Aphrosylus

Taking the opportunity of enforced confinement to verify some i/ds in some of my older boxes, I came across a specimen of Aphrosylus raptor dated May 2001.  There's no doubt about the i/d - 4mm, strongly spinose front coxa and trochanters, five dorsocentrals, etc.  The problrem is that I had labelled it as found in Herefordshire, hardly a location where one would find intertidal rocks.  I had put a question mark on the card at the time.  Can anyone help by asserting that this geus is not exclusively coastal?

Comments

It's an Aphrosylus alright - the massive hooked proboscis ('beak') is a give-away.  The raptor/celtiber pair are easily muddled in females, which your is, but it's one of this pair (not the tiny ferox or mitis).

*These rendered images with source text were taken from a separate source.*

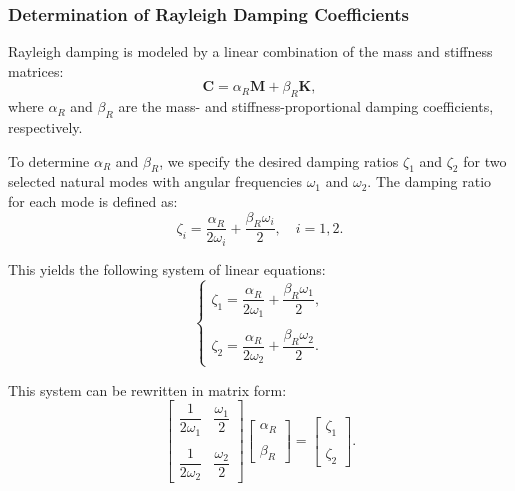 \documentclass{article}
\begin{document}
	\subsubsection{Determination of Rayleigh Damping Coefficients}
	
	Rayleigh damping is modeled by a linear combination of the mass and stiffness matrices:
	\begin{equation}
		\mathbf{C} = \alpha_R \mathbf{M} + \beta_R \mathbf{K},
	\end{equation}
	where \( \alpha_R \) and \( \beta_R \) are the mass- and stiffness-proportional damping coefficients, respectively.
	
	To determine \( \alpha_R \) and \( \beta_R \), we specify the desired damping ratios \( \zeta_1 \) and \( \zeta_2 \) for two selected natural modes with angular frequencies \( \omega_1 \) and \( \omega_2 \). The damping ratio for each mode is defined as:
	\begin{equation}
		\zeta_i = \frac{\alpha_R}{2\omega_i} + \frac{\beta_R \omega_i}{2}, \quad i = 1, 2.
	\end{equation}
	
	This yields the following system of linear equations:
	\[
	\begin{cases}
		\zeta_1 = \dfrac{\alpha_R}{2\omega_1} + \dfrac{\beta_R \omega_1}{2}, \\\\
		\zeta_2 = \dfrac{\alpha_R}{2\omega_2} + \dfrac{\beta_R \omega_2}{2}.
	\end{cases}
	\]
	
	This system can be rewritten in matrix form:
	\begin{equation}
		\begin{bmatrix}
			\dfrac{1}{2\omega_1} & \dfrac{\omega_1}{2} \\\\
			\dfrac{1}{2\omega_2} & \dfrac{\omega_2}{2}
		\end{bmatrix}
		\begin{bmatrix}
			\alpha_R \\\\
			\beta_R
		\end{bmatrix}
		=
		\begin{bmatrix}
			\zeta_1 \\\\
			\zeta_2
		\end{bmatrix}.
	\end{equation}
	
\end{document}
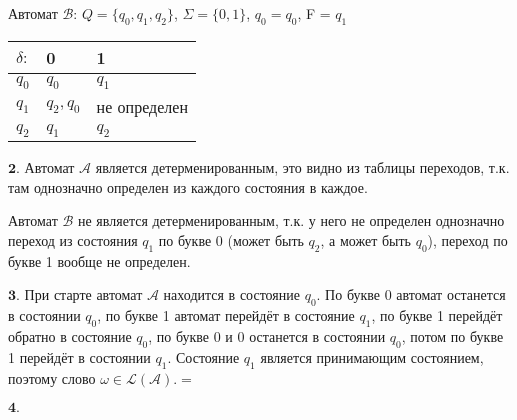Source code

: \documentclass[a4paper,14pt]{article} %
\begin{document}
\vspace{10mm}

Автомат $\mathcal{B}$: $Q = \{q_0, q_1, q_2\}$, $\Sigma = \{0, 1\}$, $q_0 = q_0$, F = $q_1$
\begin{tabular}{ | l | l | l | }
    \hline
    $\delta:$ & 0       & 1             \\ \hline
    $q_0$ & $q_0$       & $q_1$         \\
    $q_1$ & $q_2, q_0$  & не определен  \\
    $q_2$ & $q_1$       & $q_2$         \\
    \hline
    \end{tabular}

\newpage
$\textbf{2.}$ Автомат $\mathcal{A}$ является детерменированным, это видно из таблицы переходов, т.к. там однозначно определен из каждого состояния в каждое.

Автомат $\mathcal{B}$ не является детерменированным, т.к. у него не определен однозначно переход из состояния $q_1$ по букве 0 (может быть $q_2$, а может быть $q_0$), переход по букве 1 вообще не определен.

$\textbf{3.}$ При старте автомат $\mathcal{A}$ находится в состояние $q_0$. По букве 0 автомат останется в состоянии $q_0$, по букве 1 автомат перейдёт в состояние $q_1$, по букве 1 перейдёт обратно в состояние $q_0$,
по букве 0 и 0 останется в состоянии $q_0$, потом по букве 1 перейдёт в состоянии $q_1$. Состояние $q_1$ является принимающим состоянием, поэтому слово $\omega \in \mathcal{L(A)}.=$

$\textbf{4.}$
\end{document}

I gave a new key to both sexes in E&D Newsletter No 22, 7-8 (2017) (all newsletters are now downloadable from this site).  It's extremely unlikely to be in Herefordshire - all the record in the E&D scheme for all Aphrosylus (except one of my own for mitis that I don't believe!) are coastal.  Ray Poulding showed that celtiber feed on barnacles (Poulding, R.H. 1998. The larvae of Aphrosylus celtiber Haliday (Diptera, Dolichopodidae) as predators of the littoral barnacle Chthamalus montagui Southward (Cirripedia, Chthamalidae). Dipterists Digest (Second Series) 5, 70 - 74) and it is most probably that raptor has the same biology.  Aphrosylus raptor is less widespread than celtiber (except for four scattered Scottish records and one in Kent that may be errors); it is found from Dorset to Anglesey, whereas celtiber is all round the British coast (no records for East Anglia).  This probably doesn't help you, but that's what I know about these beasts.

Apologies again for not getting the recording shceme data to the NBN, but just checking for this querie I found yet another grid-ref error (Adrian's - I cannot edit it) putting an Aphrosyus well inland. The database is full of such errors.